§ The data:
***

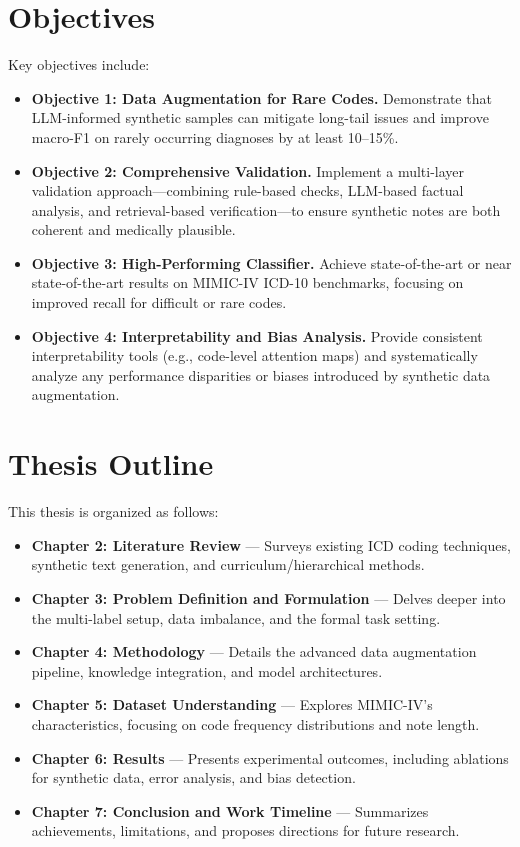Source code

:\section{Objectives}
Key objectives include:
\begin{itemize}
    \item \textbf{Objective 1: Data Augmentation for Rare Codes.} Demonstrate that LLM-informed synthetic samples can mitigate long-tail issues and improve macro-F1 on rarely occurring diagnoses by at least 10--15\%.
    \item \textbf{Objective 2: Comprehensive Validation.} Implement a multi-layer validation approach—combining rule-based checks, LLM-based factual analysis, and retrieval-based verification—to ensure synthetic notes are both coherent and medically plausible.
    \item \textbf{Objective 3: High-Performing Classifier.} Achieve state-of-the-art or near state-of-the-art results on MIMIC-IV ICD-10 benchmarks, focusing on improved recall for difficult or rare codes.
    \item \textbf{Objective 4: Interpretability and Bias Analysis.} Provide consistent interpretability tools (e.g., code-level attention maps) and systematically analyze any performance disparities or biases introduced by synthetic data augmentation.
\end{itemize}

\section{Thesis Outline}
This thesis is organized as follows:
\begin{itemize}
    \item \textbf{Chapter 2: Literature Review} --- Surveys existing ICD coding techniques, synthetic text generation, and curriculum/hierarchical methods.
    \item \textbf{Chapter 3: Problem Definition and Formulation} --- Delves deeper into the multi-label setup, data imbalance, and the formal task setting.
    \item \textbf{Chapter 4: Methodology} --- Details the advanced data augmentation pipeline, knowledge integration, and model architectures.
    \item \textbf{Chapter 5: Dataset Understanding} --- Explores MIMIC-IV’s characteristics, focusing on code frequency distributions and note length.
    \item \textbf{Chapter 6: Results} --- Presents experimental outcomes, including ablations for synthetic data, error analysis, and bias detection.
    \item \textbf{Chapter 7: Conclusion and Work Timeline} --- Summarizes achievements, limitations, and proposes directions for future research.
\end{itemize}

***

§ Work to be completed:
Note every line above where the string "synthetic" shows up, and copy those lines.

§ Solution for this exercise:
    \item \textbf{Objective 1: Data Augmentation for Rare Codes.} Demonstrate that LLM-informed synthetic samples can mitigate long-tail issues and improve macro-F1 on rarely occurring diagnoses by at least 10--15\%.
    \item \textbf{Objective 2: Comprehensive Validation.} Implement a multi-layer validation approach—combining rule-based checks, LLM-based factual analysis, and retrieval-based verification—to ensure synthetic notes are both coherent and medically plausible.
    \item \textbf{Objective 4: Interpretability and Bias Analysis.} Provide consistent interpretability tools (e.g., code-level attention maps) and systematically analyze any performance disparities or biases introduced by synthetic data augmentation.
    \item \textbf{Chapter 2: Literature Review} --- Surveys existing ICD coding techniques, synthetic text generation, and curriculum/hierarchical methods.
    \item \textbf{Chapter 6: Results} --- Presents experimental outcomes, including ablations for synthetic data, error analysis, and bias detection.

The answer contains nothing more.